Thanksgiving at my house when I was growing up was no Norman-Rockwell picture of extended family getting together. My parents were not generally on speaking terms with their brothers and sisters and my grandparents were all dead.
My father, who was not a person of fine sentiments, not much of an observer of anniversaries or holidays, nonetheless liked Thanksgiving because it centered on his preferred sacrament: food and plenty of it.
Both my parents themselves had grown up in extended families with ethnic grandmothers who fretted about the gross extravagance of putting 20 pounds of turkey in front of people whose appetites hadn’t first had the dangerous edge taken off with large platters of spaghetti or bowls of borscht. Their Thanksgiving memories were colored by internecine wars started over the groaning Thanksgiving table and destined to last beyond indigestion, well into the happy New Year.
Later on, Thanksgiving became for them a time of rebellion against oppressive familial obligations. At 16, my mother went to a basketball game to watch her friend Louie’s game and subsequently enjoyed Thanksgiving dinner at his house – all without telling her mother.
My father, on the other hand, though he was going through his own adolescent fight against oppressive relatives - two Catholic priest uncles who, among other things, objected to his reading the essays of atheist British philosopher Bertrand Russell – could be reliably counted on to appear when the chow was served up.
Many years later, my father indirectly caused my first non-festive Thanksgiving by having a heart attack just before the holiday. I was adrift academically, my father was in the hospital, and Thanksgiving – the giving thanks part – seemed to sound a false note.
In the first few years after my father died, my mother came to my home for Thanksgiving. Looking for something more than a sleepy afternoon with indigestion, she found herself remembering all our former home Thanksgivings with no company and no extended family – annoying or not – gathered around the table.
She looked out into the world and saw there were many people setting a lonely table for the holidays. It was the impetus for the greatest achievement of her life. She started a community Thanksgiving dinner – Thanksgiving Together.
Over the years these community get-togethers have become an institution in Honesdale, PA and several surrounding towns – Christmas Together, New Years Together and Saturdays Together. When she died in 2006, we started a fund in her memory and last year donated a freezer to the Together organization with a plaque, noting it as the Janet Carter Memorial Thanksgiving Together Freezer. It was a monument that I know she would have liked.

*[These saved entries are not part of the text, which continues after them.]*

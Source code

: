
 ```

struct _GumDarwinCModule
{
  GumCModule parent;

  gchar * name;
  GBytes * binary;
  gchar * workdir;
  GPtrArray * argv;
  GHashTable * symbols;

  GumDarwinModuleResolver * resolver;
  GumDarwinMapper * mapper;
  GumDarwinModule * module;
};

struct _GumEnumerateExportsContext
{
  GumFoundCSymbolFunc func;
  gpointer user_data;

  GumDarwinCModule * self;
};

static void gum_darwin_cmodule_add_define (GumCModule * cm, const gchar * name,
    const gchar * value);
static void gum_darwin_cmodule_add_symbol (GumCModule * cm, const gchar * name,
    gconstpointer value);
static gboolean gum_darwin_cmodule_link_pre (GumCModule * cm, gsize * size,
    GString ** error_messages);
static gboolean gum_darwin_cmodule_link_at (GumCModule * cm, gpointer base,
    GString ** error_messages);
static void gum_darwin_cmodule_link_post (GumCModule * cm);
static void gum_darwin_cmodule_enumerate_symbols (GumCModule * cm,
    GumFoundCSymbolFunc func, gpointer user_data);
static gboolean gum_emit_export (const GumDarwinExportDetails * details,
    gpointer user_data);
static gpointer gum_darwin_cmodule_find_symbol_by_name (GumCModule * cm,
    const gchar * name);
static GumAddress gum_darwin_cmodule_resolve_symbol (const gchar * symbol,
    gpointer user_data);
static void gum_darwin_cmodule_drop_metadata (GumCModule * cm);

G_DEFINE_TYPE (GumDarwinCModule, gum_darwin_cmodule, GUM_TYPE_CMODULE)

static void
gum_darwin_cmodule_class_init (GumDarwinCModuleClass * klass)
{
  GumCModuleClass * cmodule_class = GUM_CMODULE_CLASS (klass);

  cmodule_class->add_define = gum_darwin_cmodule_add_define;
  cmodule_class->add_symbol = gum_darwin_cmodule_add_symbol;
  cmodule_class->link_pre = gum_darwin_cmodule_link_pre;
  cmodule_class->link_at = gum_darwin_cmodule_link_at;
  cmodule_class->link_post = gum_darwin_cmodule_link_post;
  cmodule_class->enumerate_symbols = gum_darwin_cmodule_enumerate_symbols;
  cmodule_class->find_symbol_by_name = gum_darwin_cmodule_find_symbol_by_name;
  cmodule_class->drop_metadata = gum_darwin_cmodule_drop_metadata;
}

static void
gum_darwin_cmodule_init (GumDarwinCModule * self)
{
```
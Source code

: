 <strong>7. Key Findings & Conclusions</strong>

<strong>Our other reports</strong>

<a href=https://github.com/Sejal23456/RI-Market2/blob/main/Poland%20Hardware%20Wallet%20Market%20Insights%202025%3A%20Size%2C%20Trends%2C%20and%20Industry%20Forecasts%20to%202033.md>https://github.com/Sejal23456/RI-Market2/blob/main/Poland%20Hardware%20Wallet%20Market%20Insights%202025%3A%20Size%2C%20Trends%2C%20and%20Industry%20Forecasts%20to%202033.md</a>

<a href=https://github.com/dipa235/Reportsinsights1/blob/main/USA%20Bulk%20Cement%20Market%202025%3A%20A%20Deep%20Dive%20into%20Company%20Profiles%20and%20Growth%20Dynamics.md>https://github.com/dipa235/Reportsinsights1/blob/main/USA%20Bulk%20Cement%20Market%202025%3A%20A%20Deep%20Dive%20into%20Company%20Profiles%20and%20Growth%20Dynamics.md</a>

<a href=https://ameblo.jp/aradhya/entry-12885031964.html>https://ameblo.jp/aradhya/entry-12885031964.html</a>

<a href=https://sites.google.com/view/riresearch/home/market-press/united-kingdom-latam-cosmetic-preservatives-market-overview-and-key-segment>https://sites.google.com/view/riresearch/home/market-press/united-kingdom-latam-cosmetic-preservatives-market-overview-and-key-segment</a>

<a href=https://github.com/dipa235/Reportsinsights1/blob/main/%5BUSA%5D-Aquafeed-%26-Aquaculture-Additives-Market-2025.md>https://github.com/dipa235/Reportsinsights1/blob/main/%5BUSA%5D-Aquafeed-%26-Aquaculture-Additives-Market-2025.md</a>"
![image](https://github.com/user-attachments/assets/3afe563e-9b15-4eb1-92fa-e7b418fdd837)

My mother liked to point out that these meals are not about charity. They are about, as the name says, being together. And for the growing number of people who come every month and year, these events are a counter to the atomization of so many lives today, a blessing to families as much as to those with distant or no family.
And, yes, even to those teenagers who can’t bear hearing Uncle Ralph lie, er, talk about walking five miles to school in arctic conditions one more time.